Prometheus configuration file (jpc_prometheus_server.yml)

Organization of this page

Format

Write in YAML format.

global:
  scrape_interval:      1m
  scrape_timeout:      10s
  evaluation_interval:  1m
  external_labels:
    jp1_pc_prome_hostname: "Monitoring agent host name"
  :
(Abbreviated)
  :
scrape_configs:#
  - job_name: Scrape Job Name
    
    file_sd_configs:
      - files:
        - Discovery configuration file name
    
    relabel_configs:
      - target_label: jp1_pc_nodelabel
        replacement: Node exporter
      - regex: (jp1_pc_category|jp1_pc_trendname)
        action: labeldrop
  :
(Abbreviated)
  :
remote_write:
  - url: http://host-name-of-JP1/IM - Agent:20727/ima/api/v1/proxy/service/promscale/api/v1/write
    remote_timeout: 30s
    send_exemplars: false
    queue_config:
      capacity: 10000
      max_shards: 200
      min_shards: 4
      max_samples_per_send: 3000
      batch_send_deadline: 10s
      min_backoff: 100ms
      max_backoff: 10s
#

When Script exporter discovery is specified using the HTTP-based http_sd_config method, specify the direct endpoint to http_sd_configs.url in scrape_configs in this file.

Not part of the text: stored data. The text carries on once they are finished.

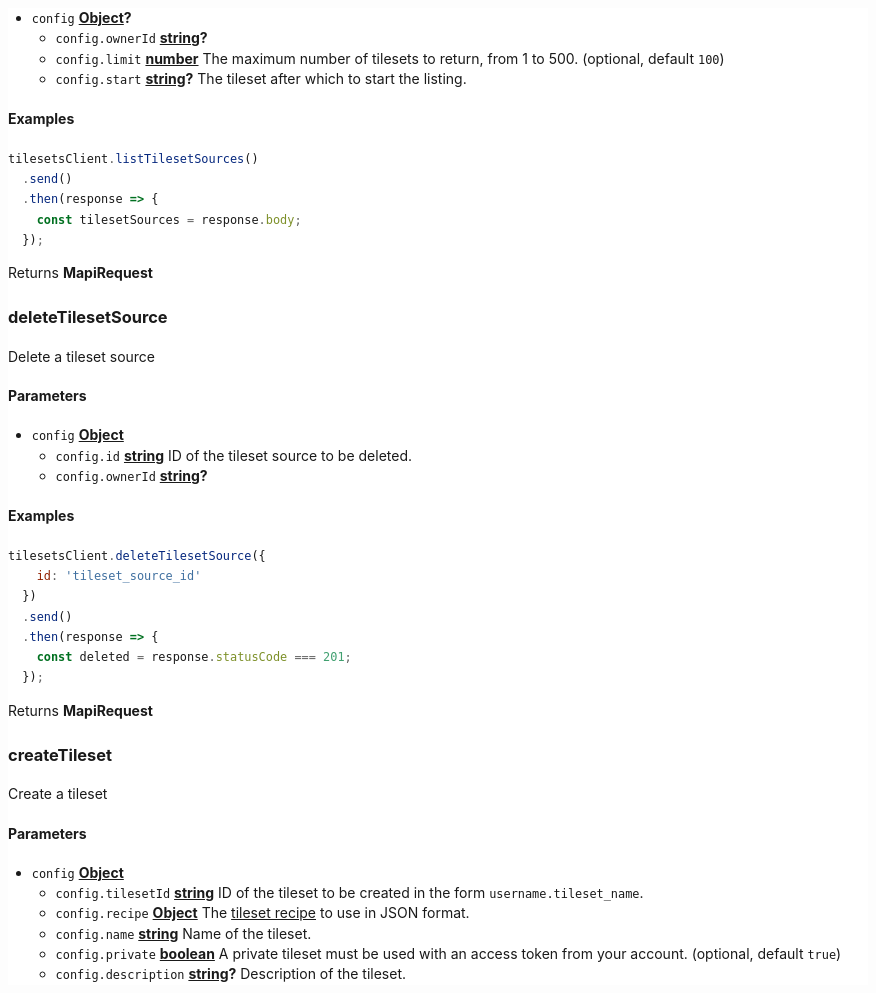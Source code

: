 - `config` **[Object][219]?** 
  - `config.ownerId` **[string][220]?** 
  - `config.limit` **[number][224]** The maximum number of tilesets to return, from 1 to 500. (optional, default `100`)
  - `config.start` **[string][220]?** The tileset after which to start the listing.

#### Examples

```javascript
tilesetsClient.listTilesetSources()
  .send()
  .then(response => {
    const tilesetSources = response.body;
  });
```

Returns **MapiRequest** 

### deleteTilesetSource

Delete a tileset source

#### Parameters

- `config` **[Object][219]** 
  - `config.id` **[string][220]** ID of the tileset source to be deleted.
  - `config.ownerId` **[string][220]?** 

#### Examples

```javascript
tilesetsClient.deleteTilesetSource({
    id: 'tileset_source_id'
  })
  .send()
  .then(response => {
    const deleted = response.statusCode === 201;
  });
```

Returns **MapiRequest** 

### createTileset

Create a tileset

#### Parameters

- `config` **[Object][219]** 
  - `config.tilesetId` **[string][220]** ID of the tileset to be created in the form `username.tileset_name`.
  - `config.recipe` **[Object][219]** The [tileset recipe][253] to use in JSON format.
  - `config.name` **[string][220]** Name of the tileset.
  - `config.private` **[boolean][221]** A private tileset must be used with an access token from your account. (optional, default `true`)
  - `config.description` **[string][220]?** Description of the tileset.


[1]: #styles
[2]: #getstyle
[3]: #parameters
[4]: #examples
[5]: #createstyle
[6]: #parameters-1
[7]: #examples-1
[8]: #updatestyle
[9]: #parameters-2
[10]: #examples-2
[11]: #deletestyle
[12]: #parameters-3
[13]: #examples-3
[14]: #liststyles
[15]: #parameters-4
[16]: #examples-4
[17]: #putstyleicon
[18]: #parameters-5
[19]: #examples-5
[20]: #deletestyleicon
[21]: #parameters-6
[22]: #examples-6
[23]: #getstylesprite
[24]: #parameters-7
[25]: #examples-7
[26]: #getfontglyphrange
[27]: #parameters-8
[28]: #examples-8
[29]: #getembeddablehtml
[30]: #parameters-9
[31]: #static
[32]: #getstaticimage
[33]: #parameters-10
[34]: #examples-9
[35]: #uploads
[36]: #listuploads
[37]: #parameters-11
[38]: #examples-10
[39]: #createuploadcredentials
[40]: #examples-11
[41]: #createupload
[42]: #parameters-12
[43]: #examples-12
[44]: #getupload
[45]: #parameters-13
[46]: #examples-13
[47]: #deleteupload
[48]: #parameters-14
[49]: #examples-14
[50]: #datasets
[51]: #listdatasets
[52]: #parameters-15
[53]: #examples-15
[54]: #createdataset
[55]: #parameters-16
[56]: #examples-16
[57]: #getmetadata
[58]: #parameters-17
[59]: #examples-17
[60]: #updatemetadata
[61]: #parameters-18
[62]: #examples-18
[63]: #deletedataset
[64]: #parameters-19
[65]: #examples-19
[66]: #listfeatures
[67]: #parameters-20
[68]: #examples-20
[69]: #putfeature
[70]: #parameters-21
[71]: #examples-21
[72]: #getfeature
[73]: #parameters-22
[74]: #examples-22
[75]: #deletefeature
[76]: #parameters-23
[77]: #examples-23
[78]: #tilequery
[79]: #listfeatures-1
[80]: #parameters-24
[81]: #examples-24
[82]: #tilesets
[83]: #listtilesets
[84]: #parameters-25
[85]: #examples-25
[86]: #deletetileset
[87]: #parameters-26
[88]: #examples-26
[89]: #tilejsonmetadata
[90]: #parameters-27
[91]: #createtilesetsource
[92]: #parameters-28
[93]: #examples-27
[94]: #gettilesetsource
[95]: #parameters-29
[96]: #examples-28
[97]: #listtilesetsources
[98]: #parameters-30
[99]: #examples-29
[100]: #deletetilesetsource
[101]: #parameters-31
[102]: #examples-30
[103]: #createtileset
[104]: #parameters-32
[105]: #examples-31
[106]: #publishtileset
[107]: #parameters-33
[108]: #examples-32
[109]: #updatetileset
[110]: #parameters-34
[111]: #examples-33
[112]: #tilesetstatus
[113]: #parameters-35
[114]: #examples-34
[115]: #tilesetjob
[116]: #parameters-36
[117]: #examples-35
[118]: #listtilesetjobs
[119]: #parameters-37
[120]: #examples-36
[121]: #gettilesetsqueue
[122]: #examples-37
[123]: #validaterecipe
[124]: #parameters-38
[125]: #examples-38
[126]: #getrecipe
[127]: #parameters-39
[128]: #examples-39
[129]: #updaterecipe
[130]: #parameters-40
[131]: #examples-40
[132]: #geocoding
[133]: #forwardgeocode
[134]: #parameters-41
[135]: #examples-41
[136]: #reversegeocode
[137]: #parameters-42
[138]: #examples-42
[139]: #directions
[140]: #getdirections
[141]: #parameters-43
[142]: #examples-43
[143]: #mapmatching
[144]: #getmatch
[145]: #parameters-44
[146]: #examples-44
[147]: #matrix
[148]: #getmatrix
[149]: #parameters-45
[150]: #examples-45
[151]: #optimization
[152]: #getoptimization
[153]: #parameters-46
[154]: #tokens
[155]: #listtokens
[156]: #examples-46
[157]: #createtoken
[158]: #parameters-47
[159]: #examples-47
[160]: #createtemporarytoken
[161]: #parameters-48
[162]: #examples-48
[163]: #updatetoken
[164]: #parameters-49
[165]: #examples-49
[166]: #gettoken
[167]: #examples-50
[168]: #deletetoken
[169]: #parameters-50
[170]: #examples-51
[171]: #listscopes
[172]: #examples-52
[173]: #data-structures
[174]: #directionswaypoint
[175]: #properties
[176]: #mapmatchingpoint
[177]: #properties-1
[178]: #matrixpoint
[179]: #properties-2
[180]: #optimizationwaypoint
[181]: #properties-3
[182]: #simplemarkeroverlay
[183]: #properties-4
[184]: #custommarkeroverlay
[185]: #properties-5
[186]: #pathoverlay
[187]: #properties-6
[188]: #geojsonoverlay
[189]: #properties-7
[190]: #uploadablefile
[191]: #coordinates
[192]: #boundingbox
[193]: #fonts
[194]: #getfontglyphrange-1
[195]: #parameters-51
[196]: #examples-53
[197]: #listfonts
[198]: #parameters-52
[199]: #examples-54
[200]: #createfont
[201]: #parameters-53
[202]: #examples-55
[203]: #deletefont
[204]: #parameters-54
[205]: #examples-56
[206]: #getfontmetadata
[207]: #parameters-55
[208]: #examples-57
[209]: #updatefontmetadata
[210]: #parameters-56
[211]: #examples-58
[212]: #isochrone
[213]: #getcontours
[214]: #parameters-57
[215]: #distribution
[216]: #properties-8
[217]: https://docs.mapbox.com/api/maps/#styles
[218]: https://docs.mapbox.com/api/maps/#retrieve-a-style
[219]: https://developer.mozilla.org/docs/Web/JavaScript/Reference/Global_Objects/Object
[220]: https://developer.mozilla.org/docs/Web/JavaScript/Reference/Global_Objects/String
[221]: https://developer.mozilla.org/docs/Web/JavaScript/Reference/Global_Objects/Boolean
[222]: https://docs.mapbox.com/api/maps/#create-a-style
[223]: https://docs.mapbox.com/api/maps/#update-a-style
[224]: https://developer.mozilla.org/docs/Web/JavaScript/Reference/Global_Objects/Number
[225]: https://developer.mozilla.org/docs/Web/JavaScript/Reference/Global_Objects/Date
[226]: #uploadablefile
[227]: https://docs.mapbox.com/api/maps/#retrieve-a-sprite-image-or-json
[228]: https://docs.mapbox.com/api/maps/#retrieve-font-glyph-ranges
[229]: https://developer.mozilla.org/docs/Web/JavaScript/Reference/Global_Objects/Array
[230]: https://docs.mapbox.com/api/maps/#request-embeddable-html
[231]: https://docs.mapbox.com/mapbox-gl-js/api/
[232]: https://github.com/mapbox/mapbox-gl-geocoder
[233]: https://docs.mapbox.com/api/maps/#static-images
[234]: https://docs.mapbox.com/api/maps/#uploads
[235]: https://docs.mapbox.com/api/maps/#retrieve-recent-upload-statuses
[236]: https://docs.mapbox.com/api/maps/#retrieve-s3-credentials
[237]: https://docs.mapbox.com/api/maps/#create-an-upload
[238]: https://docs.mapbox.com/api/maps/#retrieve-upload-status
[239]: https://docs.mapbox.com/api/maps/#remove-an-upload-status
[240]: https://docs.mapbox.com/api/maps/#datasets
[241]: https://docs.mapbox.com/api/maps/#list-datasets
[242]: https://docs.mapbox.com/api/maps/#create-a-dataset
[243]: https://docs.mapbox.com/api/maps/#retrieve-a-dataset
[244]: https://docs.mapbox.com/api/maps/#update-a-dataset
[245]: https://docs.mapbox.com/api/maps/#delete-a-dataset
[246]: https://docs.mapbox.com/api/maps/#list-features
[247]: https://docs.mapbox.com/api/maps/#insert-or-update-a-feature
[248]: https://docs.mapbox.com/api/maps/#retrieve-a-feature
[249]: https://docs.mapbox.com/api/maps/#delete-a-feature
[250]: https://docs.mapbox.com/api/maps/#tilequery
[251]: #coordinates
[252]: https://docs.mapbox.com/api/maps/#tilesets
[253]: https://docs.mapbox.com/help/troubleshooting/tileset-recipe-reference/
[254]: https://docs.mapbox.com/api/search/#geocoding
[255]: https://docs.mapbox.com/api/search/#forward-geocoding
[256]: https://en.wikipedia.org/wiki/ISO_3166-1_alpha-2
[257]: #boundingbox
[258]: https://en.wikipedia.org/wiki/IETF_language_tag
[259]: https://en.wikipedia.org/wiki/List_of_ISO_639-1_codes
[260]: https://docs.mapbox.com/api/search/#reverse-geocoding
[261]: https://docs.mapbox.com/api/navigation/#directions
[262]: #directionswaypoint
[263]: https://docs.mapbox.com/api/navigation/#instructions-languages
[264]: https://docs.mapbox.com/api/navigation/#map-matching
[265]: #mapmatchingpoint
[266]: https://docs.mapbox.com/api/navigation/#matrix
[267]: #matrixpoint
[268]: https://docs.mapbox.com/api/navigation/#optimization
[269]: #optimizationwaypoint
[270]: #distribution
[271]: https://docs.mapbox.com/api/accounts/#tokens
[272]: https://docs.mapbox.com/api/accounts/#list-tokens
[273]: https://docs.mapbox.com/api/accounts/#create-a-token
[274]: https://docs.mapbox.com/api/accounts/#create-a-temporary-token
[275]: https://docs.mapbox.com/api/accounts/#update-a-token
[276]: https://docs.mapbox.com/api/accounts/#retrieve-a-token
[277]: https://docs.mapbox.com/api/accounts/#delete-a-token
[278]: https://docs.mapbox.com/api/accounts/#list-scopes
[279]: https://www.mapbox.com/maki/
[280]: https://developer.mozilla.org/docs/Web/API/Blob
[281]: https://developer.mozilla.org/docs/Web/JavaScript/Reference/Global_Objects/ArrayBuffer
[282]: https://docs.mapbox.com/api/maps/fonts/
[283]: https://docs.mapbox.com/api/maps/fonts/#retrieve-font-glyph-ranges
[284]: https://docs.mapbox.com/api/maps/fonts/#list-fonts
[285]: https://docs.mapbox.com/api/maps/fonts/#add-a-font
[286]: https://docs.mapbox.com/api/maps/fonts/#delete-a-font
[287]: https://docs.mapbox.com/api/maps/fonts/#retrieve-font-metadata
[288]: https://docs.mapbox.com/api/maps/fonts/#update-font-metadata
[289]: https://docs.mapbox.com/api/navigation/#isochrone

The following shows the HTTP-based service discovery endpoint for the Script exporter specified in http_sd_configs.url in scrape_configs.

http://installation-host-name:Script-exporter-port-number/discovery

In contrast to file_sd_configs, labels cannot be independently added with http_sd_configs. Labels must be added using relabel_configs. For details on the labels required, see 1.21.2(10)(b) Scraping definition for Script exporter in the JP1/Integrated Management 3 - Manager Configuration Guide.

File

jpc_prometheus_server.yml

jpc_prometheus_server.yml.model (model file)

Storage directory

■Integrated agent host

In Windows:
  • For a physical host

    Agent-path\conf\

  • For a logical host

    shared-folder\jp1ima\conf\

In Linux:
  • For a physical host

    /opt/jp1ima/conf/

  • For a logical host

    shared-directory/jp1ima/conf/

Description

This is a configuration file that defines the operation of the Prometheus server.

Character code

UTF-8 (without BOM)

Line feed code

In Windows: CR+LF

In Linux: LF

When the definitions are applied

When you run the Prometheus server reload API or restart the Prometheus server, it is reflected in the operation of the Prometheus server.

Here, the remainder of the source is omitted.